[PATCH for-4.18 v2] tools/light: Revoke permissions when a PCI detach for HVM domain

Julien Grall posted 1 patch 1 year ago
Patches applied successfully (tree, apply log)
git fetch https://gitlab.com/xen-project/patchew/xen tags/patchew/20230915125204.22719-1-julien@xen.org
tools/libs/light/libxl_pci.c | 137 ++++++++++++++++++++---------------
1 file changed, 77 insertions(+), 60 deletions(-)
[PATCH for-4.18 v2] tools/light: Revoke permissions when a PCI detach for HVM domain
Posted by Julien Grall 1 year ago
From: Julien Grall <jgrall@amazon.com>

Currently, libxl will grant IOMEM, I/O port and IRQ permissions when
a PCI is attached (see pci_add_dm_done()) for all domain types. However,
the permissions are only revoked for non-HVM domain (see do_pci_remove()).

This means that HVM domains will be left with extra permissions.
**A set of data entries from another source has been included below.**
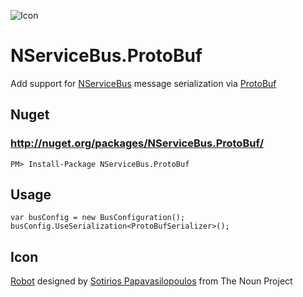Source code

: ![Icon](https://raw.githubusercontent.com/SimonCropp/NServiceBus.ProtoBuf/master/Icon/package_icon.png)

NServiceBus.ProtoBuf
===========================

Add support for [NServiceBus](http://particular.net/NServiceBus) message serialization via [ProtoBuf](https://code.google.com/p/protobuf-net/)

## Nuget

### http://nuget.org/packages/NServiceBus.ProtoBuf/

    PM> Install-Package NServiceBus.ProtoBuf

## Usage

```
var busConfig = new BusConfiguration();
busConfig.UseSerialization<ProtoBufSerializer>();
```

## Icon

<a href="http://thenounproject.com/term/robot/10415/" target="_blank">Robot</a> designed by <a href="http://thenounproject.com/Soto/" target="_blank">Sotirios Papavasilopoulos</a> from The Noun Project

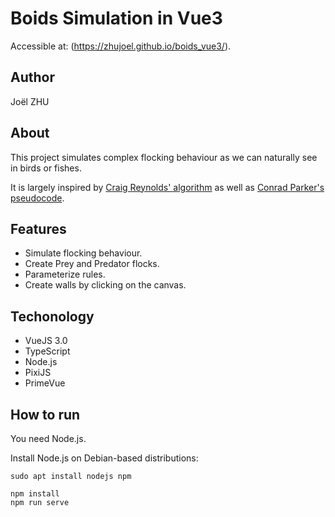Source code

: # Boids Simulation in Vue3

Accessible at: (https://zhujoel.github.io/boids_vue3/).

## Author

Joël ZHU

## About

This project simulates complex flocking behaviour as we can naturally see in birds or fishes.

It is largely inspired by [Craig Reynolds' algorithm](http://www.red3d.com/cwr/boids/) as well as [Conrad Parker's pseudocode](http://www.kfish.org/boids/pseudocode.html).

## Features

* Simulate flocking behaviour.
* Create Prey and Predator flocks.
* Parameterize rules.
* Create walls by clicking on the canvas.

## Techonology

* VueJS 3.0
* TypeScript
* Node.js
* PixiJS
* PrimeVue

## How to run

You need Node.js.

Install Node.js on Debian-based distributions:
```
sudo apt install nodejs npm
```

```
npm install
npm run serve
```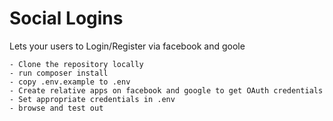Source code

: # Social Logins

Lets your users to Login/Register via facebook and goole

```
- Clone the repository locally
- run composer install
- copy .env.example to .env
- Create relative apps on facebook and google to get OAuth credentials
- Set appropriate credentials in .env
- browse and test out
```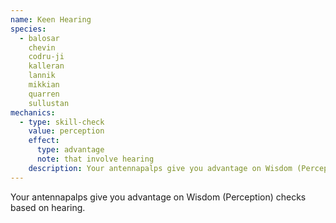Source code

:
 ```yaml
---
name: Keen Hearing
species:
  - balosar
    chevin
    codru-ji
    kalleran
    lannik
    mikkian
    quarren
    sullustan
mechanics:
  - type: skill-check
    value: perception
    effect:
      type: advantage
      note: that involve hearing
    description: Your antennapalps give you advantage on Wisdom (Perception) checks based on hearing.
---
```

Your antennapalps give you advantage on Wisdom (Perception) checks based on hearing.
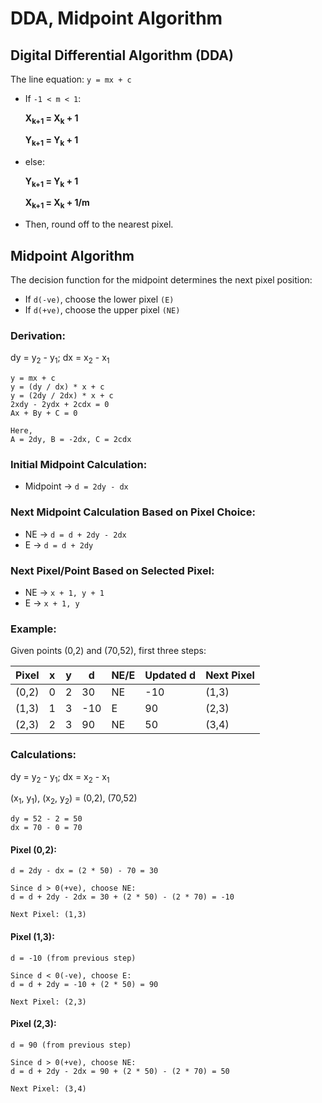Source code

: # DDA, Midpoint Algorithm

## Digital Differential Algorithm (DDA)
The line equation: `y = mx + c`

- If `-1 < m < 1`:

    <b><p>X<sub>k+1</sub> = X<sub>k</sub> + 1</p></b>
    <b><p>Y<sub>k+1</sub> = Y<sub>k</sub> + 1</p></b>

- else:

  <b><p>Y<sub>k+1</sub> = Y<sub>k</sub> + 1</p></b>
  <b><p>X<sub>k+1</sub> = X<sub>k</sub> + 1/m</p></b>

- Then, round off to the nearest pixel.

## Midpoint Algorithm

The decision function for the midpoint determines the next pixel position:

- If `d(-ve)`, choose the lower pixel `(E)`
- If `d(+ve)`, choose the upper pixel `(NE)`

### Derivation:

<p>dy = y<sub>2</sub> - y<sub>1</sub>; dx = x<sub>2</sub> - x<sub>1</sub></p>

```
y = mx + c
y = (dy / dx) * x + c
y = (2dy / 2dx) * x + c
2xdy - 2ydx + 2cdx = 0
Ax + By + C = 0

Here,
A = 2dy, B = -2dx, C = 2cdx
```

### Initial Midpoint Calculation:
- Midpoint → `d = 2dy - dx`

### Next Midpoint Calculation Based on Pixel Choice:

- NE → `d = d + 2dy - 2dx`
- E → `d = d + 2dy`

### Next Pixel/Point Based on Selected Pixel:
- NE → `x + 1, y + 1`
- E → `x + 1, y`

### Example: 
Given points (0,2) and (70,52), first three steps:

| Pixel | x | y | d   | NE/E | Updated d | Next Pixel |
|--------|----|----|-----|------|------------|-------------|
| (0,2)  | 0  | 2  | 30  | NE   | -10       | (1,3)       |
| (1,3)  | 1  | 3  | -10 | E    | 90        | (2,3)       |
| (2,3)  | 2  | 3  | 90  | NE   | 50        | (3,4)       |

### Calculations:

<p>dy = y<sub>2</sub> - y<sub>1</sub>; dx = x<sub>2</sub> - x<sub>1</sub></p>
<p>(x<sub>1</sub>, y<sub>1</sub>), (x<sub>2</sub>, y<sub>2</sub>) = (0,2), (70,52)</p>

```
dy = 52 - 2 = 50
dx = 70 - 0 = 70
```

#### Pixel (0,2):
```
d = 2dy - dx = (2 * 50) - 70 = 30

Since d > 0(+ve), choose NE:
d = d + 2dy - 2dx = 30 + (2 * 50) - (2 * 70) = -10

Next Pixel: (1,3)
```
#### Pixel (1,3):
```
d = -10 (from previous step)

Since d < 0(-ve), choose E:
d = d + 2dy = -10 + (2 * 50) = 90

Next Pixel: (2,3)
```
#### Pixel (2,3):
```
d = 90 (from previous step)

Since d > 0(+ve), choose NE:
d = d + 2dy - 2dx = 90 + (2 * 50) - (2 * 70) = 50

Next Pixel: (3,4)
```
While
this look bad on the paper, the IRQ permissions should be revoked
when the Device Model call xc_physdev_unmap_pirq() and such domain
cannot directly mapped I/O port and IOMEM regions. Instead, this has to
be done by a Device Model.

The Device Model can only run in dom0 or PV stubdomain (upstream libxl
doesn't have support for HVM/PVH stubdomain).

For PV/PVH stubdomain, the permission are properly revoked, so there is
no security concern.

This leaves dom0. There are two cases:
  1) Privileged: Anyone gaining access to the Device Model would already
     have large control on the host.
  2) Deprivileged: PCI passthrough require PHYSDEV operations which
     are not accessible when the Device Model is restricted.

So overall, it is believed that the extra permissions cannot be exploited.

Rework the code so the permissions are all removed for HVM domains.
This needs to happen after the QEMU has detached the device. So
the revocation is now moved to pci_remove_detached().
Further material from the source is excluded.